= Mark Shainblum =

Canadian writer (born 1963)

Mark Shainblum (born 1963 in Montreal, Quebec) is a Canadian writer who now lives in Ottawa, Ontario, Canada. Though he has worked as a journalist and editor, Shainblum is best known as a science fiction and comic book writer.

==Early life==

In the early 1980s, Shainblum published two issues of a comics and science fiction fanzine called Orion: The Canadian Magazine of Time and Space, and later founded Matrix Graphic Series (later known as Matrix Comics), one of only a handful of independent comic book publishers in Canada at the time.

==Career==
His published works include:

- Northguard, a post-modern Canadian superhero, created in the 1980s with illustrator Gabriel Morrissette. Though Northguard was published as an independent comic book series and didn't achieve the notoriety of better-known Canadian superheroes like Richard Comely's Captain Canuck or Marvel Comics' Alpha Flight, it was well received by critics and a core following of fans. The Quebec superheroine Fleur-de-Lys, a supporting character from the series, even made her way to a Canadian postage stamp in 1995.
- Angloman, co-created with Gabriel Morrissette. A humorous parody of politics in Shainblum's native province of Quebec, Angloman was first published in book form and then made the leap to two Montreal newspapers, the alternative newsweekly Montreal Mirror and the mass-circulation daily Montreal Gazette.

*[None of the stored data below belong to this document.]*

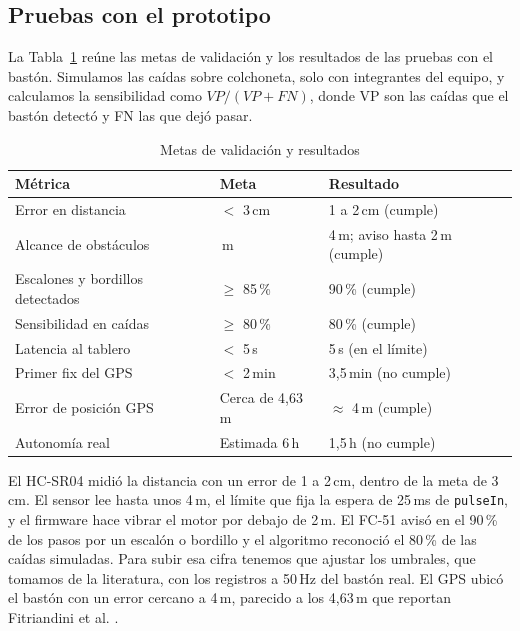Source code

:\documentclass[conference,a4paper]{IEEEtran}
\begin{document}
\subsection{Pruebas con el prototipo}

La Tabla~\ref{tab:resultados} reúne las metas de validación y los resultados de las pruebas con el bastón. Simulamos las caídas sobre colchoneta, solo con integrantes del equipo, y calculamos la sensibilidad como $VP/(VP+FN)$, donde VP son las caídas que el bastón detectó y FN las que dejó pasar.

\begin{table}[!t]
\caption{Metas de validación y resultados}
\label{tab:resultados}
\centering
\footnotesize
\renewcommand{\arraystretch}{1.15}
\begin{tabular}{>{\raggedright\arraybackslash}p{3.1cm} >{\raggedright\arraybackslash}p{1.9cm} p{2.3cm}}
\toprule
\textbf{Métrica} & \textbf{Meta} & \textbf{Resultado} \\
\midrule
Error en distancia & $<$ 3\,cm & 1 a 2\,cm (cumple) \\
Alcance de obstáculos & 2\,m & 4\,m; aviso hasta 2\,m (cumple) \\
Escalones y bordillos detectados & $\geq$ 85\,\% & 90\,\% (cumple) \\
Sensibilidad en caídas & $\geq$ 80\,\% & 80\,\% (cumple) \\
Latencia al tablero & $<$ 5\,s & 5\,s (en el límite) \\
Primer fix del GPS & $<$ 2\,min & 3,5\,min (no cumple) \\
Error de posición GPS & Cerca de 4,63\,m \cite{fitriandini} & $\approx$ 4\,m (cumple) \\
Autonomía real & Estimada 6\,h & 1,5\,h (no cumple) \\
\bottomrule
\end{tabular}
\end{table}

El HC-SR04 midió la distancia con un error de 1 a 2\,cm, dentro de la meta de 3\,cm. El sensor lee hasta unos 4\,m, el límite que fija la espera de 25\,ms de \texttt{pulseIn}, y el firmware hace vibrar el motor por debajo de 2\,m. El FC-51 avisó en el 90\,\% de los pasos por un escalón o bordillo y el algoritmo reconoció el 80\,\% de las caídas simuladas. Para subir esa cifra tenemos que ajustar los umbrales, que tomamos de la literatura, con los registros a 50\,Hz del bastón real. El GPS ubicó el bastón con un error cercano a 4\,m, parecido a los 4,63\,m que reportan Fitriandini et al. \cite{fitriandini}.
\end{document}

With John Dupuis, Shainblum afor lso co-edited the 1998 short story collection Arrowdreams: An Anthology of Alternate Canadas, which garnered a Prix Aurora Award for Canadian science fiction in 1999. Shainblum was also a finalist in the 2001 international Mark Twain Writing Competition and recently published a story in Claude Lalumière's anthology Island Dreams: Montreal Writers of the Fantastic from Véhicule Press. In 2002–03, he served as president of SF Canada, Canada's national association of science fiction and fantasy authors. In 2017, he was nominated for the 2017 Aurora Awards for "Best Related Work" for "Superhero Universe: Tesseracts Nineteen." He co-authored this book with Claude Lalumière.

==Current projects==
Shainblum is collaborating on two webcomics projects: with artist Sandy Carruthers on a super-hero genre webcomic project entitled Canadiana, and on a mystery serial, The Haunting of MacGrath with artist Jeff Alward. He also works as a communications and media relations professional.